▼▼▼
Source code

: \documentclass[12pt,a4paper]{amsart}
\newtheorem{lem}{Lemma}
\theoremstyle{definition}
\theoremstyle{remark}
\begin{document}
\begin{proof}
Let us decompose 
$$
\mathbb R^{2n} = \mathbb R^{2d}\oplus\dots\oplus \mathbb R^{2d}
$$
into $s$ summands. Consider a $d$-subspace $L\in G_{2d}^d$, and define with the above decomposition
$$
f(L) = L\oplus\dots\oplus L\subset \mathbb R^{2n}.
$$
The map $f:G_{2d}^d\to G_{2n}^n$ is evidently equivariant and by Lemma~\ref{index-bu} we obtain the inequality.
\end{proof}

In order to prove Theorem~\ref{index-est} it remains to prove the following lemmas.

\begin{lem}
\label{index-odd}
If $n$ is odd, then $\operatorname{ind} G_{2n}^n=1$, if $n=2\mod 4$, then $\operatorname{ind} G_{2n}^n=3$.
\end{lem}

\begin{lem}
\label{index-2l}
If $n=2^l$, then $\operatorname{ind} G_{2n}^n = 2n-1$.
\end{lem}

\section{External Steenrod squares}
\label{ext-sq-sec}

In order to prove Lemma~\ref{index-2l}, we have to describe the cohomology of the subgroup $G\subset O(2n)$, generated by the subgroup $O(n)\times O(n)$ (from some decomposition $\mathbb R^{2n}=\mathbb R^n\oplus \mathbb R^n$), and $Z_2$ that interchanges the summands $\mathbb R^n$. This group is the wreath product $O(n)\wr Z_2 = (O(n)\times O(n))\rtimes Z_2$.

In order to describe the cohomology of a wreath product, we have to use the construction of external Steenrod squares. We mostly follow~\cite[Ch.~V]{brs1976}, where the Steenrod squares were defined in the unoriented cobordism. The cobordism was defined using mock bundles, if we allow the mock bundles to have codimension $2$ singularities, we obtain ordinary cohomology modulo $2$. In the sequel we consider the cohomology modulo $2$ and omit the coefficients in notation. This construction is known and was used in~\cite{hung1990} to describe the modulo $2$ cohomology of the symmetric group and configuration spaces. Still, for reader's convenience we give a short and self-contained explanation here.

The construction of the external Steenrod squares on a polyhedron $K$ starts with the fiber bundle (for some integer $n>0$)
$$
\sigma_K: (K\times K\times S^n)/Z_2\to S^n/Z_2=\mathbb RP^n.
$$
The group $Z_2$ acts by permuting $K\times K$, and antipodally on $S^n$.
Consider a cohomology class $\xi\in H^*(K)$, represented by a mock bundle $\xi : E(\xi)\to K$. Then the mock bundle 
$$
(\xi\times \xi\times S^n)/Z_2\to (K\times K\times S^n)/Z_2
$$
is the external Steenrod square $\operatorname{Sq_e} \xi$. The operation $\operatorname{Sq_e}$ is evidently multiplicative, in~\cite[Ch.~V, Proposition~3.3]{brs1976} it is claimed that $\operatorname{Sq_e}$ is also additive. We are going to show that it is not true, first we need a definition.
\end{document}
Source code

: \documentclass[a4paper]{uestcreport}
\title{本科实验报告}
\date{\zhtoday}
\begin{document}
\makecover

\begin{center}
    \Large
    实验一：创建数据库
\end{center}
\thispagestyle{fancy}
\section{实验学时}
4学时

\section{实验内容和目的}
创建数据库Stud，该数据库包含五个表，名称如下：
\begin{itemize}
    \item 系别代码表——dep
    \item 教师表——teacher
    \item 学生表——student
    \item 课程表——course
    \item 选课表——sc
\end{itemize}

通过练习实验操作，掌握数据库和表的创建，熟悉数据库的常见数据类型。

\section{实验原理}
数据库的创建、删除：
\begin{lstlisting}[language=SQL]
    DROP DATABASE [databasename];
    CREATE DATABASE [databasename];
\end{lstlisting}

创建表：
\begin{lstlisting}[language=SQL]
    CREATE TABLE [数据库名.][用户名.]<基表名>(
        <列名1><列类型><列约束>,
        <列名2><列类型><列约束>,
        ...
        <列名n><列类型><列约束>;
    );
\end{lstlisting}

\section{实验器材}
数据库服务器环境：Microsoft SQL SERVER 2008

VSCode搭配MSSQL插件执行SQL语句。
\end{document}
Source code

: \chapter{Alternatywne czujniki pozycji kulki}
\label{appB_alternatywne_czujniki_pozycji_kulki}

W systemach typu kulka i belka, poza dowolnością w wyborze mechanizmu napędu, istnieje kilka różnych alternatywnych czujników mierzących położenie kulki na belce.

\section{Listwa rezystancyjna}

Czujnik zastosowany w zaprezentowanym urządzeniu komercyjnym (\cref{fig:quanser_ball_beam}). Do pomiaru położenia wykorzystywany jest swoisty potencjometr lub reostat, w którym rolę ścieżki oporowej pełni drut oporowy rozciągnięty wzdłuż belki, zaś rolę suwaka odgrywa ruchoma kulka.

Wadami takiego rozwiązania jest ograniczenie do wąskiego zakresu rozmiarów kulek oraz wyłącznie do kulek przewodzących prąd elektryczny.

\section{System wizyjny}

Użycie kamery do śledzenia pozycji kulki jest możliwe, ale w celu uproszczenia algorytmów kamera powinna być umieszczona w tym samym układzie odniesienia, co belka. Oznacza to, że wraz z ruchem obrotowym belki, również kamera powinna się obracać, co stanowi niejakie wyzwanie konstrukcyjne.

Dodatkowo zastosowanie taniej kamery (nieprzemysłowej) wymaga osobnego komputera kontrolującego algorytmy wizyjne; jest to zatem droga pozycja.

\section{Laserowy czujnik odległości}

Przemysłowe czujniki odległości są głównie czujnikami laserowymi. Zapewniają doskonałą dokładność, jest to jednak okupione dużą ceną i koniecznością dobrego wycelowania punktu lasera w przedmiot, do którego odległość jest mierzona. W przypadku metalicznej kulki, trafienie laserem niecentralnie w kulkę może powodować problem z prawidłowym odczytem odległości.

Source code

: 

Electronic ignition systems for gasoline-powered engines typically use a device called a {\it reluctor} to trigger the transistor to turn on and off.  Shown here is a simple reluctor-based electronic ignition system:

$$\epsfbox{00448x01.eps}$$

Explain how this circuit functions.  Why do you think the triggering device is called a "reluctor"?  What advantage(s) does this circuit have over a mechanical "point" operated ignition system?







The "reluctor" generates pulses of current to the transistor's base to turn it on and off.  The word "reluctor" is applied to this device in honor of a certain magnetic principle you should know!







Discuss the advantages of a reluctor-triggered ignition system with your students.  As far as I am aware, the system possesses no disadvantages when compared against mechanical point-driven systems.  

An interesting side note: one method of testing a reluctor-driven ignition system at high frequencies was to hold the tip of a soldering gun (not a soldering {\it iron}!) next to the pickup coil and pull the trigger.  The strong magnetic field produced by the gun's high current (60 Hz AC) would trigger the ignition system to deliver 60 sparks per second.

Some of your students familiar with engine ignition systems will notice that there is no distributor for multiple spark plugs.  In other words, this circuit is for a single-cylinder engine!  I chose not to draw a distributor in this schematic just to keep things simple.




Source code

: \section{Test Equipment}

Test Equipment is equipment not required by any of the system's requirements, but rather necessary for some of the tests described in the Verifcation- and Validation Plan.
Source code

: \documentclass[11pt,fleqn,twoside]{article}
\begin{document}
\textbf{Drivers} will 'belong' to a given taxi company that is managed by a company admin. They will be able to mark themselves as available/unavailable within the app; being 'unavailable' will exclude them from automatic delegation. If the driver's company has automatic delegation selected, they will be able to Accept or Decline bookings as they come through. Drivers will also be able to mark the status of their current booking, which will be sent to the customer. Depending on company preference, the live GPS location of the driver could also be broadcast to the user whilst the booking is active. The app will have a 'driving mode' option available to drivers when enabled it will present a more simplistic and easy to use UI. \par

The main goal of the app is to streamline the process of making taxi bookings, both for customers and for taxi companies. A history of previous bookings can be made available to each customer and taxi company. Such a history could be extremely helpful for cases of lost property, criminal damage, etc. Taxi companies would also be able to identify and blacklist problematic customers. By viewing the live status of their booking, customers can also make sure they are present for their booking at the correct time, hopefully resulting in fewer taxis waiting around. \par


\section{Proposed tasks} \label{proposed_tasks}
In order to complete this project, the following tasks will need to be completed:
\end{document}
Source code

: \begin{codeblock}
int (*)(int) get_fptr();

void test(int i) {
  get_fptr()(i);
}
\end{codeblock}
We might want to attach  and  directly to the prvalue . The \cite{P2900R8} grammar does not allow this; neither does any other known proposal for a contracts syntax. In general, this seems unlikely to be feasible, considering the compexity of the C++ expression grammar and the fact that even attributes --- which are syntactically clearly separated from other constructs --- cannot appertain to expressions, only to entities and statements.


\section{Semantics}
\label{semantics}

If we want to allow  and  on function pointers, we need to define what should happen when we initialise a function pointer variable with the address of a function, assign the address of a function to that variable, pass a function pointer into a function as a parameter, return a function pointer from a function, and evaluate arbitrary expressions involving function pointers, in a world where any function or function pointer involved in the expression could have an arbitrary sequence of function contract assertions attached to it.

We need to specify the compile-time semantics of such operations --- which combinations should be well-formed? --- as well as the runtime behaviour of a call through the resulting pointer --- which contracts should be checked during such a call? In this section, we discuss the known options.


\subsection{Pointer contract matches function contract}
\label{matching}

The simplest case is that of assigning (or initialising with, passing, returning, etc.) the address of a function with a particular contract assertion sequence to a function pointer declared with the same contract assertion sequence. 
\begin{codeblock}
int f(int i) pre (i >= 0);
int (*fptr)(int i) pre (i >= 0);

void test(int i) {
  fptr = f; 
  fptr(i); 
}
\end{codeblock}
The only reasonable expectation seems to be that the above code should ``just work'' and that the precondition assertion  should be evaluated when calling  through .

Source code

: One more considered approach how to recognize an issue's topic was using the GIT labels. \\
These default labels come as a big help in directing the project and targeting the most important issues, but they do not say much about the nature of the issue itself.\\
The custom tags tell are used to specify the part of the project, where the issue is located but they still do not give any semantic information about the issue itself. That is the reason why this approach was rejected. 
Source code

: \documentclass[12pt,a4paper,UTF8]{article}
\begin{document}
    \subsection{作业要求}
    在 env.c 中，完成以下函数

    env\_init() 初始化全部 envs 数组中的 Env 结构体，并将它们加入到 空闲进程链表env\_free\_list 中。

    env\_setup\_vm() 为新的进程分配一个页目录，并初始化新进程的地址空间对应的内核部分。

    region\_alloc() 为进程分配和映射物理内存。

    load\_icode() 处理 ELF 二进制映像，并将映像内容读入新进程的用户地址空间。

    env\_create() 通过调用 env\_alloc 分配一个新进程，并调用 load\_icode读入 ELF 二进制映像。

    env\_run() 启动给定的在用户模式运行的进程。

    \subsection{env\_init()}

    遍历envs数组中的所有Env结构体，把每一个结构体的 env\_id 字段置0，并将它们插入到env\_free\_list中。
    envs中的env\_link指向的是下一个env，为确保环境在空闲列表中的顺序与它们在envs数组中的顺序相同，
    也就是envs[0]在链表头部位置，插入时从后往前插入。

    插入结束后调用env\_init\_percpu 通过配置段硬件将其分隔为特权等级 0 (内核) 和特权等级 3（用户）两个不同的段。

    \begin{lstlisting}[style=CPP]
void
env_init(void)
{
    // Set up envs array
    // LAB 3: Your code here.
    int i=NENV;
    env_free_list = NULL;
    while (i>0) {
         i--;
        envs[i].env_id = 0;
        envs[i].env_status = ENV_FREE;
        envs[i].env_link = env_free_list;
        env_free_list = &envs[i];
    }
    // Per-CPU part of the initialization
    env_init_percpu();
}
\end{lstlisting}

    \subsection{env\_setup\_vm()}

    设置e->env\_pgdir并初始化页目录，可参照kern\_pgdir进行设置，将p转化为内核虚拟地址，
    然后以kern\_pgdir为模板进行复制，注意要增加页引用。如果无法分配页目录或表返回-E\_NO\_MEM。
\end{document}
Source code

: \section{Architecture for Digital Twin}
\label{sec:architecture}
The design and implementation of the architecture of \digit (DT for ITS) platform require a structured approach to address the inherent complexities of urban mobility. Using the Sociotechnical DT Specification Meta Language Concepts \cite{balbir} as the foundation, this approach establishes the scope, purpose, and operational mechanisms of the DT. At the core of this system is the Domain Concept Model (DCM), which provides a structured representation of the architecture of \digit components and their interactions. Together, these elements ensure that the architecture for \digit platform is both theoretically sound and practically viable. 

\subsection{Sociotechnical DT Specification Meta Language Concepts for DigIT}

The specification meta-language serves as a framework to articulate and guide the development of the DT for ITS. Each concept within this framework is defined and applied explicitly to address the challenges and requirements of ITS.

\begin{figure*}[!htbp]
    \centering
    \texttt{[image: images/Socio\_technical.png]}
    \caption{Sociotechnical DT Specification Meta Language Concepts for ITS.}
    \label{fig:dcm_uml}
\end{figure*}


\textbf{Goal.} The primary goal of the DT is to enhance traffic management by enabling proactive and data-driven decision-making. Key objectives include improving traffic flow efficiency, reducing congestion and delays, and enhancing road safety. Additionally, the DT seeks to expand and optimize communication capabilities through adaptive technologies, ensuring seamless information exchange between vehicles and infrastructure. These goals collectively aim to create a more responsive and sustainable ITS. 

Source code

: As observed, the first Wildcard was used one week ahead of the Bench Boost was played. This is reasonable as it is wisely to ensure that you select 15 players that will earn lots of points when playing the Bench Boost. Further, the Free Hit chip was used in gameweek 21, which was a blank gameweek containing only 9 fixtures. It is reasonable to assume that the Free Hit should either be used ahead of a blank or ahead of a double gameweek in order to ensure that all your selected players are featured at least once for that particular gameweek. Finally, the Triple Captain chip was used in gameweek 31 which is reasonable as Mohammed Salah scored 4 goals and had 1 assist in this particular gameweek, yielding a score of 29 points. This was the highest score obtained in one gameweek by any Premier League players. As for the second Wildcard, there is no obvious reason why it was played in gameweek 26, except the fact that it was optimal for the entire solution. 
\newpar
▲▲▲
■ Task to complete ■
Retype exactly, and only, the lines above from the one where "into $s$ summands." occurs up to and including the one where "(O(n)\times O(n))\rtimes Z_2$." occurs.

■ Exercise result ■
into $s$ summands. Consider a $d$-subspace $L\in G_{2d}^d$, and define with the above decomposition
$$
f(L) = L\oplus\dots\oplus L\subset \mathbb R^{2n}.
$$
The map $f:G_{2d}^d\to G_{2n}^n$ is evidently equivariant and by Lemma~\ref{index-bu} we obtain the inequality.
\end{proof}

In order to prove Theorem~\ref{index-est} it remains to prove the following lemmas.

\begin{lem}
\label{index-odd}
If $n$ is odd, then $\operatorname{ind} G_{2n}^n=1$, if $n=2\mod 4$, then $\operatorname{ind} G_{2n}^n=3$.
\end{lem}

\begin{lem}
\label{index-2l}
If $n=2^l$, then $\operatorname{ind} G_{2n}^n = 2n-1$.
\end{lem}

\section{External Steenrod squares}
\label{ext-sq-sec}

In order to prove Lemma~\ref{index-2l}, we have to describe the cohomology of the subgroup $G\subset O(2n)$, generated by the subgroup $O(n)\times O(n)$ (from some decomposition $\mathbb R^{2n}=\mathbb R^n\oplus \mathbb R^n$), and $Z_2$ that interchanges the summands $\mathbb R^n$. This group is the wreath product $O(n)\wr Z_2 = (O(n)\times O(n))\rtimes Z_2$.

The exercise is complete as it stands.